▶ TASK TO CARRY OUT: The required output is every record, written out exactly.

☆ ☆ ☆ ☆ ☆

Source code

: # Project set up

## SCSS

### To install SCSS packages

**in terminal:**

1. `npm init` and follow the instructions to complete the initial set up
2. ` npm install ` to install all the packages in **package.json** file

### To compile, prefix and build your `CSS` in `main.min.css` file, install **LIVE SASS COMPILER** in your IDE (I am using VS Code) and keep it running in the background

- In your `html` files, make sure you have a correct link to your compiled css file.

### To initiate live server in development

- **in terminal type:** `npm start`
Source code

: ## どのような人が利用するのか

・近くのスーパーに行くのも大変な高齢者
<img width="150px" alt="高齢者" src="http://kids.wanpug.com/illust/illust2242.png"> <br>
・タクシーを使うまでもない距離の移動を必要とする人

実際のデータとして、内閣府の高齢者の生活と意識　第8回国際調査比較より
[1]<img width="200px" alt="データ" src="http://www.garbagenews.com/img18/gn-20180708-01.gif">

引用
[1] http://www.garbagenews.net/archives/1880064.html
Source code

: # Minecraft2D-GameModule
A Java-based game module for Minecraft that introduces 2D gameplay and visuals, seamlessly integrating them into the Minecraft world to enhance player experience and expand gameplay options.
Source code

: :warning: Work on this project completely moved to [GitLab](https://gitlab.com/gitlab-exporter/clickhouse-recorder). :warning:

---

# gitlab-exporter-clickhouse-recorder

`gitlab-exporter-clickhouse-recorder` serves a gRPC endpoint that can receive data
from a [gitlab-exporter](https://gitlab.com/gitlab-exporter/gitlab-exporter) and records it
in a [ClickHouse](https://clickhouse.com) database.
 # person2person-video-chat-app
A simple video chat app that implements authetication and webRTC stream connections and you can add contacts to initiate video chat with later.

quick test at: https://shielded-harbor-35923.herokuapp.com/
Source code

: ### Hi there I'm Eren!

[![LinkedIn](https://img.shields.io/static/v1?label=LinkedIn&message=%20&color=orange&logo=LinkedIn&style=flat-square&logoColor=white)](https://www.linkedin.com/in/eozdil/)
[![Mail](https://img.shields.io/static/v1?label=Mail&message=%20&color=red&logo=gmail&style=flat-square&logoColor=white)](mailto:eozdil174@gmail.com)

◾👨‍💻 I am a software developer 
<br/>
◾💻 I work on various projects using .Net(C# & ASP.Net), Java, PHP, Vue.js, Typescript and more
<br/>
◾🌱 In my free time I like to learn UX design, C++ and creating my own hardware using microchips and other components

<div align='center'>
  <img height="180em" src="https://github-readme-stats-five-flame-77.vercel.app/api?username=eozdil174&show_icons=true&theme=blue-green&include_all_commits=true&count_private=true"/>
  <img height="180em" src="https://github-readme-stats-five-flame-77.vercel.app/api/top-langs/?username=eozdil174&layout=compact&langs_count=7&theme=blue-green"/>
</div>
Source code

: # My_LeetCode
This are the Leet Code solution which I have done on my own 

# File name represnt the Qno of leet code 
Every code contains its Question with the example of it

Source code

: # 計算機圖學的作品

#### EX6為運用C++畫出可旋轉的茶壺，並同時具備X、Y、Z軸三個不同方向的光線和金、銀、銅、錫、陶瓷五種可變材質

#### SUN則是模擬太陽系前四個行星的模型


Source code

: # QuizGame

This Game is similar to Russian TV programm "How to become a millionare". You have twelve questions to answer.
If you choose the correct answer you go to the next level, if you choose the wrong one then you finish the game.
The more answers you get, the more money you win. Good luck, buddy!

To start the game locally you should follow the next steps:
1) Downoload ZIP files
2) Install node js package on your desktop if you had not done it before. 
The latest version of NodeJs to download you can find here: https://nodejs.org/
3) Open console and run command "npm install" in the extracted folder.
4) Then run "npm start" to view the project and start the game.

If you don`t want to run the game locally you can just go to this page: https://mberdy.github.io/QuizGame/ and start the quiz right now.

☆ ☆ ☆ ☆ ☆

▶ ANSWER FOR THE TASK:
Source code

: # Project set up

## SCSS

### To install SCSS packages

**in terminal:**

1. `npm init` and follow the instructions to complete the initial set up
2. ` npm install ` to install all the packages in **package.json** file

### To compile, prefix and build your `CSS` in `main.min.css` file, install **LIVE SASS COMPILER** in your IDE (I am using VS Code) and keep it running in the background

- In your `html` files, make sure you have a correct link to your compiled css file.

### To initiate live server in development

- **in terminal type:** `npm start`
Source code

: ## どのような人が利用するのか

・近くのスーパーに行くのも大変な高齢者
<img width="150px" alt="高齢者" src="http://kids.wanpug.com/illust/illust2242.png"> <br>
・タクシーを使うまでもない距離の移動を必要とする人

実際のデータとして、内閣府の高齢者の生活と意識　第8回国際調査比較より
[1]<img width="200px" alt="データ" src="http://www.garbagenews.com/img18/gn-20180708-01.gif">

引用
[1] http://www.garbagenews.net/archives/1880064.html
Source code

: # Minecraft2D-GameModule
A Java-based game module for Minecraft that introduces 2D gameplay and visuals, seamlessly integrating them into the Minecraft world to enhance player experience and expand gameplay options.
Source code

: :warning: Work on this project completely moved to [GitLab](https://gitlab.com/gitlab-exporter/clickhouse-recorder). :warning:

---

# gitlab-exporter-clickhouse-recorder

`gitlab-exporter-clickhouse-recorder` serves a gRPC endpoint that can receive data
from a [gitlab-exporter](https://gitlab.com/gitlab-exporter/gitlab-exporter) and records it
in a [ClickHouse](https://clickhouse.com) database.
 # person2person-video-chat-app
A simple video chat app that implements authetication and webRTC stream connections and you can add contacts to initiate video chat with later.

quick test at: https://shielded-harbor-35923.herokuapp.com/
Source code

: ### Hi there I'm Eren!

[![LinkedIn](https://img.shields.io/static/v1?label=LinkedIn&message=%20&color=orange&logo=LinkedIn&style=flat-square&logoColor=white)](https://www.linkedin.com/in/eozdil/)
[![Mail](https://img.shields.io/static/v1?label=Mail&message=%20&color=red&logo=gmail&style=flat-square&logoColor=white)](mailto:eozdil174@gmail.com)

◾👨‍💻 I am a software developer 
<br/>
◾💻 I work on various projects using .Net(C# & ASP.Net), Java, PHP, Vue.js, Typescript and more
<br/>
◾🌱 In my free time I like to learn UX design, C++ and creating my own hardware using microchips and other components

<div align='center'>
  <img height="180em" src="https://github-readme-stats-five-flame-77.vercel.app/api?username=eozdil174&show_icons=true&theme=blue-green&include_all_commits=true&count_private=true"/>
  <img height="180em" src="https://github-readme-stats-five-flame-77.vercel.app/api/top-langs/?username=eozdil174&layout=compact&langs_count=7&theme=blue-green"/>
</div>
Source code

: # My_LeetCode
This are the Leet Code solution which I have done on my own 

# File name represnt the Qno of leet code 
Every code contains its Question with the example of it

Source code

: # 計算機圖學的作品

#### EX6為運用C++畫出可旋轉的茶壺，並同時具備X、Y、Z軸三個不同方向的光線和金、銀、銅、錫、陶瓷五種可變材質

#### SUN則是模擬太陽系前四個行星的模型


Source code

: # QuizGame

This Game is similar to Russian TV programm "How to become a millionare". You have twelve questions to answer.
If you choose the correct answer you go to the next level, if you choose the wrong one then you finish the game.
The more answers you get, the more money you win. Good luck, buddy!

To start the game locally you should follow the next steps:
1) Downoload ZIP files
2) Install node js package on your desktop if you had not done it before. 
The latest version of NodeJs to download you can find here: https://nodejs.org/
3) Open console and run command "npm install" in the extracted folder.
4) Then run "npm start" to view the project and start the game.

If you don`t want to run the game locally you can just go to this page: https://mberdy.github.io/QuizGame/ and start the quiz right now.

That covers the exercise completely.